In our last episode we took you to this mountain oasis called Mineral King in Sequoia National Park. This time, we go 100 miles north of there  to a place called Mono Hot Springs.

Mono (pronounced “MOE-no”) Hot Springs is tucked away in the Sierra Nevada south of Yosemite National Park and Mammoth Lakes, and it’s about halfway from the Valley to the East Side. The hot springs sit in a mountain valley next to a fork in the San Joaquin River.

Like Mineral King, the springs are at the end of a long, winding road. To get there from Fresno, you drive up Highway 168 East past places like Shaver Lake and China Peak Ski Resort. Before reaching Huntington Lake, turn onto Kaiser Pass Road, which quickly becomes only one lane.

 

At some points it’s worse than the drive to Mineral King. It’s narrow and bumpy and at a few points, the side of the road drops off literally over a cliff. We don’t recommend driving it at night.

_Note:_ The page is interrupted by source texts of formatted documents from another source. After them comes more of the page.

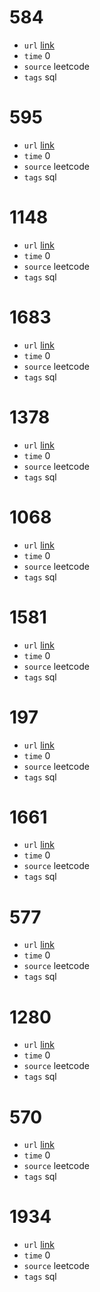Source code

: # 584
- `url` [link](https://leetcode.com/problems/find-customer-referee/description/?envType=study-plan-v2&envId=top-sql-50)
- `time` 0
- `source` leetcode
- `tags` sql
# 595
- `url` [link](https://leetcode.com/problems/big-countries/description/?envType=study-plan-v2&envId=top-sql-50)
- `time` 0
- `source` leetcode
- `tags` sql
# 1148
- `url` [link](https://leetcode.com/problems/article-views-i/?envType=study-plan-v2&envId=top-sql-50)
- `time` 0
- `source` leetcode
- `tags` sql
# 1683
- `url` [link](https://leetcode.com/problems/invalid-tweets/?envType=study-plan-v2&envId=top-sql-50)
- `time` 0
- `source` leetcode
- `tags` sql
# 1378
- `url` [link](https://leetcode.com/problems/replace-employee-id-with-the-unique-identifier/description/?envType=study-plan-v2&envId=top-sql-50)
- `time` 0
- `source` leetcode
- `tags` sql
# 1068
- `url` [link](https://leetcode.com/problems/product-sales-analysis-i/description/?envType=study-plan-v2&envId=top-sql-50)
- `time` 0
- `source` leetcode
- `tags` sql
# 1581
- `url` [link](https://leetcode.com/problems/customer-who-visited-but-did-not-make-any-transactions/description/?envType=study-plan-v2&envId=top-sql-50)
- `time` 0
- `source` leetcode
- `tags` sql
# 197
- `url` [link](https://leetcode.com/problems/rising-temperature/description/?envType=study-plan-v2&envId=top-sql-50)
- `time` 0
- `source` leetcode
- `tags` sql
# 1661
- `url` [link](https://leetcode.com/problems/average-time-of-process-per-machine/description/?envType=study-plan-v2&envId=top-sql-50)
- `time` 0
- `source` leetcode
- `tags` sql
# 577
- `url` [link](https://leetcode.com/problems/employee-bonus/description/?envType=study-plan-v2&envId=top-sql-50)
- `time` 0
- `source` leetcode
- `tags` sql
# 1280
- `url` [link](https://leetcode.com/problems/students-and-examinations/description/?envType=study-plan-v2&envId=top-sql-50)
- `time` 0
- `source` leetcode
- `tags` sql
# 570
- `url` [link](https://leetcode.com/problems/managers-with-at-least-5-direct-reports/?envType=study-plan-v2&envId=top-sql-50)
- `time` 0
- `source` leetcode
- `tags` sql
# 1934
- `url` [link](https://leetcode.com/problems/confirmation-rate/description/?envType=study-plan-v2&envId=top-sql-50)
- `time` 0
- `source` leetcode
- `tags` sql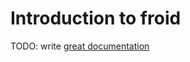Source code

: # Introduction to froid

TODO: write [great documentation](http://jacobian.org/writing/great-documentation/what-to-write/)
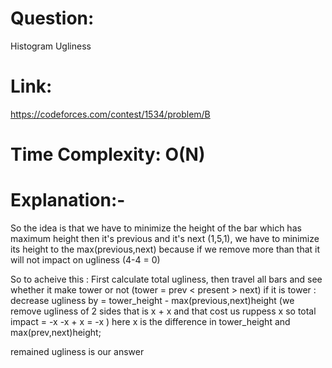# Question:
Histogram Ugliness

# Link:
https://codeforces.com/contest/1534/problem/B

# Time Complexity: O(N)

# Explanation:-
So the idea is that we have to minimize the height of the bar which has maximum height then 
it's previous and it's next (1,5,1),
 we have to minimize its height to the max(previous,next)
because if we remove more than that it will not impact on ugliness (4-4 = 0)

So to acheive this :
First calculate total ugliness,
then travel all bars and see whether it make tower or not (tower = prev < present > next)
if it is tower :
      decrease ugliness by = tower_height - max(previous,next)height   (we remove ugliness of 2 sides that is x + x and that cost us ruppess x
      so total impact = -x -x + x = -x ) here x is the difference in tower_height and max(prev,next)height;

remained ugliness is our answer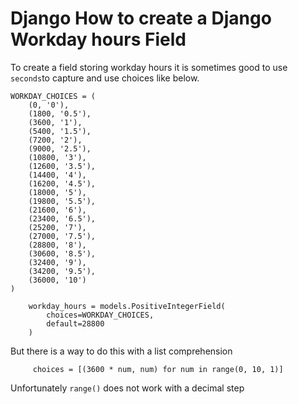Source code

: # Django How to create a Django Workday hours Field

To create a field storing workday hours it is sometimes good to use `seconds`to capture and use choices like below.

    WORKDAY_CHOICES = (
        (0, '0'),
        (1800, '0.5'),
        (3600, '1'),
        (5400, '1.5'),
        (7200, '2'),
        (9000, '2.5'),
        (10800, '3'),
        (12600, '3.5'),
        (14400, '4'),
        (16200, '4.5'),
        (18000, '5'),
        (19800, '5.5'),
        (21600, '6'),
        (23400, '6.5'),
        (25200, '7'),
        (27000, '7.5'),
        (28800, '8'),
        (30600, '8.5'),
        (32400, '9'),
        (34200, '9.5'),
        (36000, '10')
    )

        workday_hours = models.PositiveIntegerField(
            choices=WORKDAY_CHOICES,
            default=28800
        )

But there is a way to do this with a list comprehension

         choices = [(3600 * num, num) for num in range(0, 10, 1)]

Unfortunately `range()` does not work with a decimal step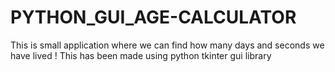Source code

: # PYTHON_GUI_AGE-CALCULATOR
This is small application where we can find how many days and seconds we have lived ! 
This has been made using python tkinter gui library 
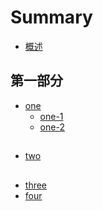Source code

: # Summary

* [概述](README.md)

## 第一部分

* [one](./one/one.md)
    * [one-1](./one/one-1.md)
    * [one-2](./one/one-2.md)
    
##

* [two](./two/two.md)

##

* [three](./three/three.md)
* [four]()


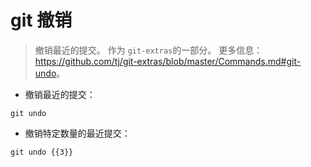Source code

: # git 撤销

> 撤销最近的提交。
> 作为 `git-extras`的一部分。
> 更多信息：<https://github.com/tj/git-extras/blob/master/Commands.md#git-undo>。

- 撤销最近的提交：

`git undo`

- 撤销特定数量的最近提交：

`git undo {{3}}`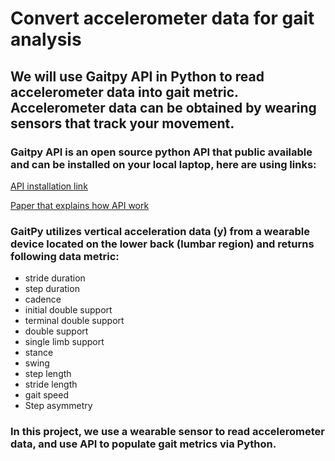 # Convert accelerometer data for gait analysis

## We will use Gaitpy API in Python to read accelerometer data into gait metric. Accelerometer data can be obtained by wearing sensors that track your movement. 

### Gaitpy API is an open source python API that public available and can be installed on your local laptop, here are using links: 

[API installation link](https://pypi.org/project/gaitpy/)

[Paper that explains how API work](https://joss.theoj.org/papers/10.21105/joss.01778.pdf)




### GaitPy utilizes vertical acceleration data (y) from a wearable device located on the lower back (lumbar region) and returns following data metric:
* stride duration
* step duration
* cadence
* initial double support
* terminal double support
* double support
* single limb support
* stance
* swing
* step length
* stride length
* gait speed
* Step asymmetry 


### In this project, we use a wearable sensor to read accelerometer data, and use API to populate gait metrics via Python. 

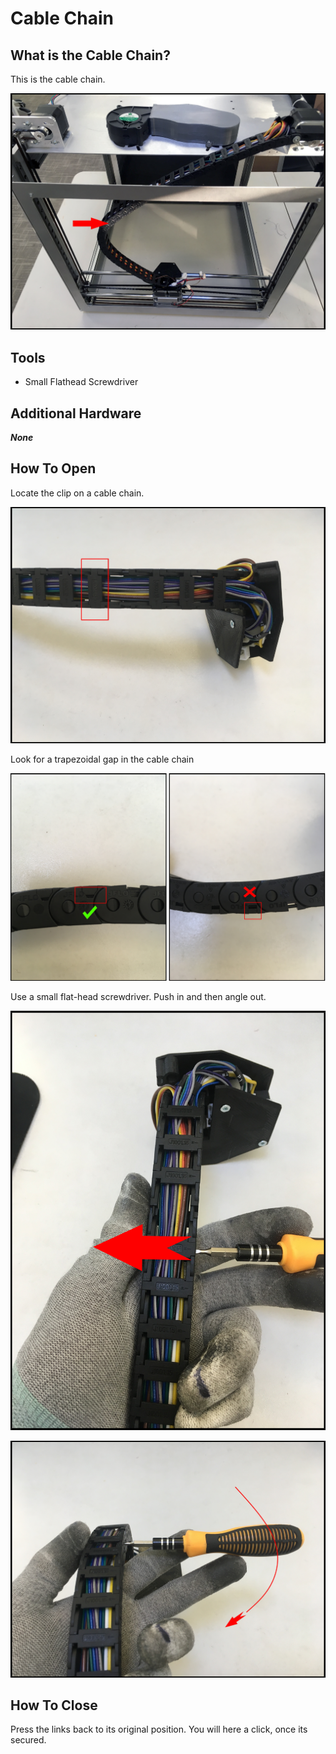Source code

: # Cable Chain

## What is the Cable Chain? <a id="tools"></a>

This is the cable chain.

![The Cable Chain](../../.gitbook/assets/cable-chain.jpg)

## Tools

* Small Flathead Screwdriver

## Additional Hardware <a id="additional-hardware"></a>

_**None**_

## How To Open

Locate the clip on a cable chain. 

![](../../.gitbook/assets/img_1019.JPG)

Look for a trapezoidal gap in the cable chain

![](../../.gitbook/assets/img_1020.JPG)

Use a small flat-head screwdriver. Push in and then angle out. 

![](../../.gitbook/assets/img_1022.JPG)

![](../../.gitbook/assets/img_1024.JPG)

## How To Close

Press the links back to its original position. You will here a click, once its secured.

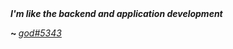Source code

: <b><i>I'm like the backend and application development</i></b> <img src = "https://media2.giphy.com/media/QssGEmpkyEOhBCb7e1/giphy.gif?cid=ecf05e47a0n3gi1bfqntqmob8g9aid1oyj2wr3ds3mg700bl&rid=giphy.gif" width = 16px> 

<b>~ </b> <a href="https://discordapp.com/users/872898582481600592"><i>god#5343</i></a>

As you climb Kaiser Pass, the highest point of the drive, you briefly venture out of dense pine forest onto bald rocky terrain, then settle back underneath ponderosa and lodgepole pines for the rest of the way. Once you’ve made it, you arrive at a mini community of campgrounds, cabins, a restaurant and even a general store. It’s charming and rustic and has something for everybody.

In this episode, we’ll take you there and talk about all the other great things you can do nearby. We’ll also talk about a kind of off-the-beaten path camping that’s not quite backpacking, but it’s definitely not staying in a campground. We’ll finish with some camp food stories - ‘cause who doesn’t like food?

“I think it’s just heavenly”

We, Ezra and Kerry, have both visited Mono Hot Springs - but this week, we decided to bring in someone else to tell you about them: Alice Daniel, a reporter for KQED who recently traveled to Mono with her family. She put together a story on the area for a series called “Hidden Places,” and she reveals what originally attracted her there.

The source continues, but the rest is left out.